Other customers say that the furnishings that look so chic on the hotels' Web sites can end up looking scuffed and worn. Alan Anderson, a Phoenix resident said he has stayed at the W's Court and Tuscany hotels in New York repeatedly over the years, and he said the furnishings have grown old and the rooms beat-up. "They look like old news," he said.

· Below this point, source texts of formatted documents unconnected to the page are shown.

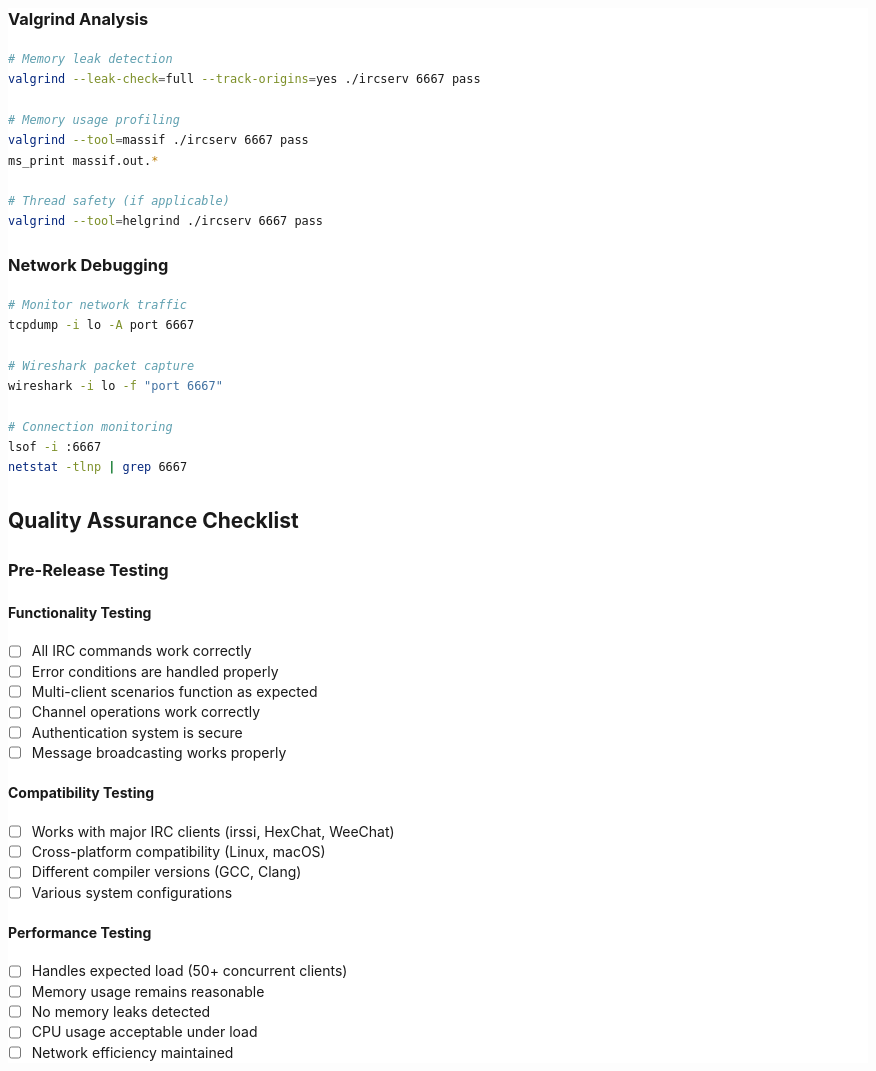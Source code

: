 ### Valgrind Analysis

```bash
# Memory leak detection
valgrind --leak-check=full --track-origins=yes ./ircserv 6667 pass

# Memory usage profiling
valgrind --tool=massif ./ircserv 6667 pass
ms_print massif.out.* 

# Thread safety (if applicable)
valgrind --tool=helgrind ./ircserv 6667 pass
```

### Network Debugging

```bash
# Monitor network traffic
tcpdump -i lo -A port 6667

# Wireshark packet capture
wireshark -i lo -f "port 6667"

# Connection monitoring
lsof -i :6667
netstat -tlnp | grep 6667
```

## Quality Assurance Checklist

### Pre-Release Testing

#### Functionality Testing

- [ ] All IRC commands work correctly
- [ ] Error conditions are handled properly
- [ ] Multi-client scenarios function as expected
- [ ] Channel operations work correctly
- [ ] Authentication system is secure
- [ ] Message broadcasting works properly

#### Compatibility Testing

- [ ] Works with major IRC clients (irssi, HexChat, WeeChat)
- [ ] Cross-platform compatibility (Linux, macOS)
- [ ] Different compiler versions (GCC, Clang)
- [ ] Various system configurations

#### Performance Testing

- [ ] Handles expected load (50+ concurrent clients)
- [ ] Memory usage remains reasonable
- [ ] No memory leaks detected
- [ ] CPU usage acceptable under load
- [ ] Network efficiency maintained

Some hotels are sprucing up their rooms. W Hotels Worldwide said that both the Court and the Tuscany are scheduled for a renovation in the next year. Kimpton says its longstanding policy is to freshen its hotels' interiors every five to seven years. Some hotels are toning down some of their more über-hip -- but impractical -- designs. The age of the "oversized red lampshade," as Mr. Brandman of Thompson Hotels calls it, is past. "I think the design that tries too hard is finished," said designer Marni Leis, who along with Oren Bronstein has designed several Joie de Vivre properties. Ms. Leis said designers now feel freer to employ richer and more varied touches, such as the Oriental rugs and Moroccan tables she and Mr. Bronstein used in the Hotel Carlton in San Francisco.
With major metropolitan areas like New York and Los Angeles becoming saturated with boutiques, the genre is also branching out to areas that don't scream hip. Milwaukee's downtown is getting a new property by Kimpton Hotel & Restaurant Group in 2009, as are Alexandria and Arlington, Va., later this year. Sacramento is getting one by California-centric rival Joie de Vivre, as are Huntington Beach and Sunnyvale, Calif. Morgans opened a Mondrian in Scottsdale, Ariz., on Jan. 30.
Also, several hotel companies are rolling out new lower-cost brands. In many, they are opting for a vibe that is more homey than hip. Aloft, a new select-service brand by Starwood that will launch in 2008, claims to have the "DNA" of W Hotels and yet a more residential feel, with loft-style rooms at properties concentrated in suburban, outlying urban and airport areas. (W Hotels, by contrast, are generally in major cities and resort destinations.) Global Hyatt Corp.'s Hyatt Place, another new brand, features modern lobby and cafe areas with touch-screen kiosks for self-registration and food ordering. It plans to have 120 hotels in over 30 states by the end of the year. Atlanta-based NYLO Hotels LLC
plans to offer guest rooms with exposed brick and polished concrete walls. Choice Hotels' Cambria Suites will have amenities such as flat-screen TVs, DVD players with MP3 hook-up and free wireless Internet, but rooms are starting at only $149 a night in April at its debut property in Boise, Idaho.
And hip certainly isn't dead. The new Mondrian in Scottsdale features some classic boutique touches including an all-white exterior and themed bars: There's a crimson-hued Red Bar and an all-black Skybar. The minimalist rooms measure just 300 square feet.